Task instructions: Write out exactly the lines from the one containing "- Service management" through the last line of the records below, including both.

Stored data
────────

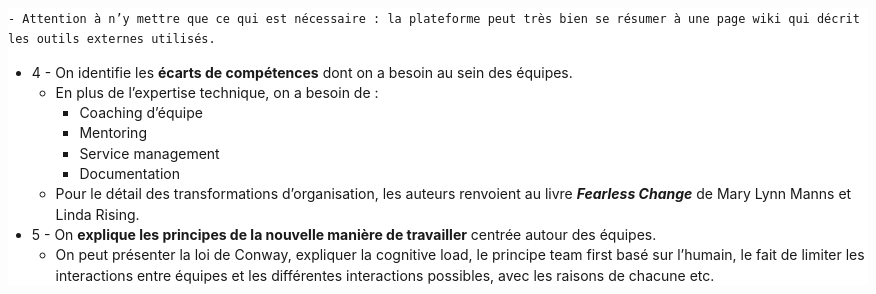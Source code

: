     - Attention à n’y mettre que ce qui est nécessaire : la plateforme peut très bien se résumer à une page wiki qui décrit les outils externes utilisés.
  - 4 - On identifie les **écarts de compétences** dont on a besoin au sein des équipes.
    - En plus de l’expertise technique, on a besoin de :
      - Coaching d’équipe
      - Mentoring
      - Service management
      - Documentation
    - Pour le détail des transformations d’organisation, les auteurs renvoient au livre **_Fearless Change_** de Mary Lynn Manns et Linda Rising.
  - 5 - On **explique les principes de la nouvelle manière de travailler** centrée autour des équipes.
    - On peut présenter la loi de Conway, expliquer la cognitive load, le principe team first basé sur l’humain, le fait de limiter les interactions entre équipes et les différentes interactions possibles, avec les raisons de chacune etc.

────────

Solution:
      - Service management
      - Documentation
    - Pour le détail des transformations d’organisation, les auteurs renvoient au livre **_Fearless Change_** de Mary Lynn Manns et Linda Rising.
  - 5 - On **explique les principes de la nouvelle manière de travailler** centrée autour des équipes.
    - On peut présenter la loi de Conway, expliquer la cognitive load, le principe team first basé sur l’humain, le fait de limiter les interactions entre équipes et les différentes interactions possibles, avec les raisons de chacune etc.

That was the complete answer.